Chapter 750: The Elder of Return (3) - The Eccentric Entomologist is Now a Queen's Consort - NovelsTime

The Eccentric Entomologist is Now a Queen's Consort

Chapter 750: The Elder of Return (3)

Author: Arkalphaze
updatedAt: 2025-11-12

CHAPTER 750: THE ELDER OF RETURN (3)

"Hive?" His voice came out low, as if he didn’t want to wake the cliff.

Pinging.

He held very still with his mouth closed and his ribs a little lifted. The answer came like a note plucked on a string running through his spine: thin, proud, patient. Not loud, not demanding—present. The Queen. Faint, but hers. A pressure in the air behind the thought, like a distant heartbeat he remembered from a dream.

Chimera hive signature within range. Probable outer valley, west face. We are near Silvarion Thalor.

Silvarion. The word settled into him like warm bread. He swallowed once, because the inside of his mouth had gone dry from all the sudden geography.

He checked his pack the way fingers check a pulse—quick, exact. Pebbles left, yes; he could feel the smoothness. Sap gone; the vial had been bled honest. Elites re-leashed; tokens heavy and quiet. Knuckles scraped; skin sang a small song that promised scabs later. Pride intact and still too chatty. Stay quiet, you. We’re standing on a cliff.

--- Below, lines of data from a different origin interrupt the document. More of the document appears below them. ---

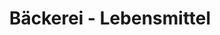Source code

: ---
title: "Bäckerei - Lebensmittel"
url: /woerth-am-rhein/baeckerei-lebensmittel/
shop: Lebensmittel
---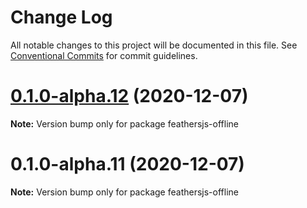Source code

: # Change Log

All notable changes to this project will be documented in this file.
See [Conventional Commits](https://conventionalcommits.org) for commit guidelines.

# [0.1.0-alpha.12](https://github.com/mhillerstrom/feathersjs-offline/compare/v0.1.0-alpha.11...v0.1.0-alpha.12) (2020-12-07)

**Note:** Version bump only for package feathersjs-offline





# 0.1.0-alpha.11 (2020-12-07)

**Note:** Version bump only for package feathersjs-offline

Elowen is near. The thought came first, steady as a step. He could see her in his head, not the crown, not the hall, just the way she stands when she decides something: spine tall, hands still, eyes soft and dangerous at once. The way she says nothing and makes other people empty their pockets of foolishness. Lira will have the doors open and the tea not too hot. He pictured the ponytail like a dark ribbon, the little tilt of her wrist when she poured. The way she cleaned worry off his coat with a cloth as if it were dust. Cerys will be in the hall pretending to be a statue with a sword. He saw the set of her mouth, the careful stillness she wore like armor. The gentleness she would never admit to, folded under iron. Serelith will be somewhere she shouldn’t, smiling too much. He did not picture that one long. His ears warmed.

He laughed once under his breath, a small sound that the trees accepted and did not throw back. The laugh was as much relief as humor. He allowed it and then put it away.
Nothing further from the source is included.